MasterChef champion Thomas Frake, who won the series in 2020, and Greek chef Irini Tzortzoglou, who was crowned in 2019, have both said they support the BBC’s decision to air the controversial episodes.
“The past few months have been very, very sad,” Tzortzoglou, who released the cookbook Under the Olive Tree and began hosting culinary retreats across Europe after her MasterChef success, told The Independent.
“If I had gone through all that – the highs and lows – then somebody said to me, ‘Well actually, we may not show the three months of your life when you spilled your blood and guts to see how far you could go,’ I’d be very unhappy. I’m very thrilled to see it on our screens.”
Frake, owner of The Silks pub in Marlborough, Wiltshire, credits his time on MasterChef with his subsequent success in the hospitality industry.

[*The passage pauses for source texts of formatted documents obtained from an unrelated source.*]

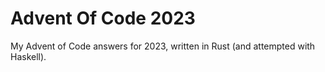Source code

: # Advent Of Code 2023

My Advent of Code answers for 2023, written in Rust (and attempted with Haskell).  
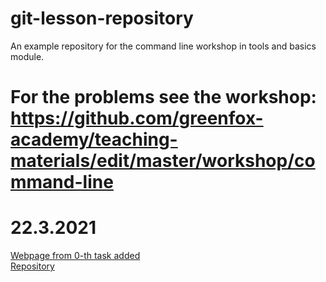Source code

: # git-lesson-repository
An example repository for the command line workshop in tools and basics module.

For the problems see the workshop: https://github.com/greenfox-academy/teaching-materials/edit/master/workshop/command-line
===
  
# 22.3.2021  
[Webpage from 0-th task added](https://maatony.github.io/)  
[Repository](https://github.com/Maatony/maatony.github.io)
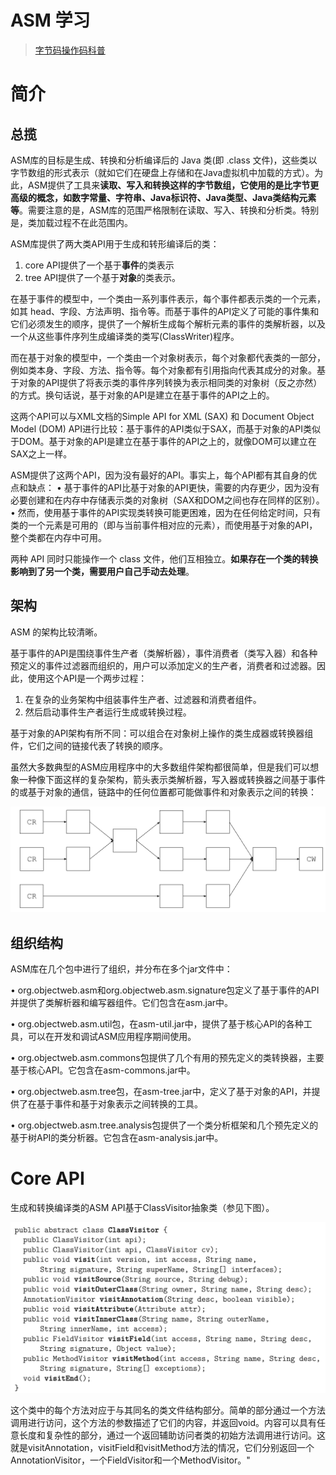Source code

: # ASM 学习

> [字节码操作码科普](https://www.bilibili.com/read/cv13433468/)

# 简介

## 总揽

ASM库的目标是生成、转换和分析编译后的 Java 类(即 .class 文件)，这些类以字节数组的形式表示（就如它们在硬盘上存储和在Java虚拟机中加载的方式）。为此，ASM提供了工具来**读取、写入和转换这样的字节数组，它使用的是比字节更高级的概念，如数字常量、字符串、Java标识符、Java类型、Java类结构元素等**。需要注意的是，ASM库的范围严格限制在读取、写入、转换和分析类。特别是，类加载过程不在此范围内。

ASM库提供了两大类API用于生成和转形编译后的类：

1. core API提供了一个基于**事件**的类表示
2. tree API提供了一个基于**对象**的类表示。

在基于事件的模型中，一个类由一系列事件表示，每个事件都表示类的一个元素，如其 head、字段、方法声明、指令等。而基于事件的API定义了可能的事件集和它们必须发生的顺序，提供了一个解析生成每个解析元素的事件的类解析器，以及一个从这些事件序列生成编译类的类写(ClassWriter)程序。

而在基于对象的模型中，一个类由一个对象树表示，每个对象都代表类的一部分，例如类本身、字段、方法、指令等。每个对象都有引用指向代表其成分的对象。基于对象的API提供了将表示类的事件序列转换为表示相同类的对象树（反之亦然）的方式。换句话说，基于对象的API是建立在基于事件的API之上的。

这两个API可以与XML文档的Simple API for XML (SAX) 和 Document Object Model (DOM) API进行比较：基于事件的API类似于SAX，而基于对象的API类似于DOM。基于对象的API是建立在基于事件的API之上的，就像DOM可以建立在SAX之上一样。

ASM提供了这两个API，因为没有最好的API。事实上，每个API都有其自身的优点和缺点：
• 基于事件的API比基于对象的API更快，需要的内存更少，因为没有必要创建和在内存中存储表示类的对象树（SAX和DOM之间也存在同样的区别）。
• 然而，使用基于事件的API实现类转换可能更困难，因为在任何给定时间，只有类的一个元素是可用的（即与当前事件相对应的元素），而使用基于对象的API，整个类都在内存中可用。

两种 API 同时只能操作一个 class 文件，他们互相独立。**如果存在一个类的转换影响到了另一个类，需要用户自己手动去处理**。

## 架构

ASM 的架构比较清晰。

基于事件的API是围绕事件生产者（类解析器），事件消费者（类写入器）和各种预定义的事件过滤器而组织的，用户可以添加定义的生产者，消费者和过滤器。因此，使用这个API是一个两步过程：

1. 在复杂的业务架构中组装事件生产者、过滤器和消费者组件。
2. 然后启动事件生产者运行生成或转换过程。



基于对象的API架构有所不同：可以组合在对象树上操作的类生成器或转换器组件，它们之间的链接代表了转换的顺序。

虽然大多数典型的ASM应用程序中的大多数组件架构都很简单，但是我们可以想象一种像下面这样的复杂架构，箭头表示类解析器，写入器或转换器之间基于事件的或基于对象的通信，链路中的任何位置都可能做事件和对象表示之间的转换：

![image-20230920155846309](./assets/image-20230920155846309.png)

## 组织结构
ASM库在几个包中进行了组织，并分布在多个jar文件中：

• org.objectweb.asm和org.objectweb.asm.signature包定义了基于事件的API并提供了类解析器和编写器组件。它们包含在asm.jar中。

• org.objectweb.asm.util包，在asm-util.jar中，提供了基于核心API的各种工具，可以在开发和调试ASM应用程序期间使用。

• org.objectweb.asm.commons包提供了几个有用的预先定义的类转换器，主要基于核心API。它包含在asm-commons.jar中。

• org.objectweb.asm.tree包，在asm-tree.jar中，定义了基于对象的API，并提供了在基于事件和基于对象表示之间转换的工具。

• org.objectweb.asm.tree.analysis包提供了一个类分析框架和几个预先定义的基于树API的类分析器。它包含在asm-analysis.jar中。

# Core API

生成和转换编译类的ASM API基于ClassVisitor抽象类（参见下图）。

<img src="./assets/image-20230920170333479.png" alt="image-20230920170333479" style="zoom:50%;" />

这个类中的每个方法对应于与其同名的类文件结构部分。简单的部分通过一个方法调用进行访问，这个方法的参数描述了它们的内容，并返回void。内容可以具有任意长度和复杂性的部分，通过一个返回辅助访问者类的初始方法调用进行访问。这就是visitAnnotation，visitField和visitMethod方法的情况，它们分别返回一个AnnotationVisitor，一个FieldVisitor和一个MethodVisitor。"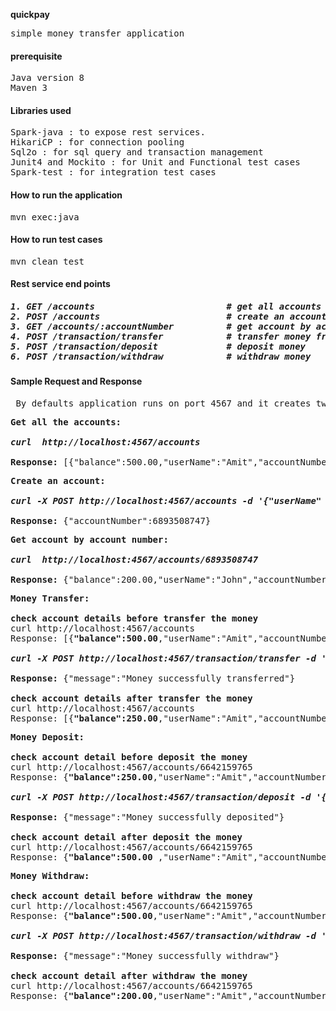 <b> quickpay </b>
<pre>simple money transfer application 
</pre>
</hr>

<h4> prerequisite </h4>
<pre>
Java version 8
Maven 3
</pre>
</hr>
<h4> Libraries used </h4>
<pre>
Spark-java : to expose rest services.
HikariCP : for connection pooling
Sql2o : for sql query and transaction management
Junit4 and Mockito : for Unit and Functional test cases
Spark-test : for integration test cases
</pre>
</hr>
<h4> How to run the application</h4>
<pre>
mvn exec:java
</pre>
</hr>
<h4> How to run test cases </h4>
<pre>
mvn clean test
</pre>

<h4> Rest service end points </h4>

<h5><pre>1. GET /accounts                      <i>   # get all accounts </i>
2. POST /accounts                     <i>   # create an account </i>
3. GET /accounts/:accountNumber       <i>   # get account by account number </i>
4. POST /transaction/transfer         <i>   # transfer money from one account to another </i>
5. POST /transaction/deposit          <i>   # deposit money </i>
6. POST /transaction/withdraw         <i>   # withdraw money </i></pre></h5>

<h4> Sample Request and Response </h4>
<pre> By defaults application runs on port 4567 and it creates two default accounts to play with </pre>

<pre><b>Get all the accounts: </b>

<b><i>curl  http://localhost:4567/accounts</i></b>

<b>Response:</b> [{"balance":500.00,"userName":"Amit","accountNumber":6642159765},{"balance":500.00,"userName":"Anil","accountNumber":6642159766}]
</pre>
<pre>
<b>Create an account:</b>

<b><i>curl -X POST http://localhost:4567/accounts -d '{"userName" : "John", "openingBalance" : "200"}'</i></b>

<b>Response:</b> {"accountNumber":6893508747}
</pre>
<pre>
<b>Get account by account number: </b>

<b><i>curl  http://localhost:4567/accounts/6893508747 </i></b>

<b>Response:</b> {"balance":200.00,"userName":"John","accountNumber":6893508747}
</pre>
<pre>
<b>Money Transfer: </b>

<b>check account details before transfer the money</b>
curl http://localhost:4567/accounts
Response: [{<b>"balance":500.00</b>,"userName":"Amit","accountNumber":6642159765},{<b>"balance":500.00</b>,"userName":"Anil","accountNumber":6642159766}]

<b><i>curl -X POST http://localhost:4567/transaction/transfer -d '{"fromAccountNumber":6642159765, "toAccountNumber":6642159766, "transferAmount": 250}'</i></b>

<b>Response:</b> {"message":"Money successfully transferred"}

<b>check account details after transfer the money</b>
curl http://localhost:4567/accounts
Response: [{<b>"balance":250.00</b>,"userName":"Amit","accountNumber":6642159765},{<b>"balance":750.00</b>,"userName":"Anil","accountNumber":6642159766}]
</pre>
<pre>
<b>Money Deposit: </b>

<b>check account detail before deposit the money</b>
curl http://localhost:4567/accounts/6642159765
Response: {<b>"balance":250.00</b>,"userName":"Amit","accountNumber":6642159765}

<b><i>curl -X POST http://localhost:4567/transaction/deposit -d '{"accountNumber":6642159765, "amount": 250}'</i></b>
 
<b>Response:</b> {"message":"Money successfully deposited"}
 
<b>check account detail after deposit the money</b>
curl http://localhost:4567/accounts/6642159765
Response: {<b>"balance":500.00 </b>,"userName":"Amit","accountNumber":6642159765}
</pre>

<pre>
<b>Money Withdraw: </b>

<b>check account detail before withdraw the money</b>
curl http://localhost:4567/accounts/6642159765
Response: {<b>"balance":500.00</b>,"userName":"Amit","accountNumber":6642159765}

<b><i>curl -X POST http://localhost:4567/transaction/withdraw -d '{"accountNumber":6642159765, "amount": 300}'</i></b>
 
<b>Response:</b> {"message":"Money successfully withdraw"}
 
<b>check account detail after withdraw the money</b>
curl http://localhost:4567/accounts/6642159765
Response: {<b>"balance":200.00</b>,"userName":"Amit","accountNumber":6642159765}
</pre>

The chef noted the programme is a “huge operation” and said pulling the series would have affected the livelihoods of both the contestants and production crew.
“They’re not just characters on a screen,” he said of this year’s cast. “They turned up, they cooked …[but] they’re not the champion until it goes out on TV.”
The BBC’s decision to air this year’s MasterChef faced opposition from the broadcast union Bectu and leading women’s rights organisation the Fawcett Society, who said broadcasting episodes featuring Torode and Wallace would distress the people who made complaints about the two men.
Wallace’s return to the BBC was deemed “untenable” this July when an investigation into historical misconduct upheld 45 of 83 allegations against the presenter, including claims of inappropriate sexual language and one incident of unwelcome physical contact.

Torode, who alongside Wallace had presented the programme since 2005, was sacked a day after the results of the investigation came out, as the same report upheld a complaint against him involving “an extremely offensive racist term”.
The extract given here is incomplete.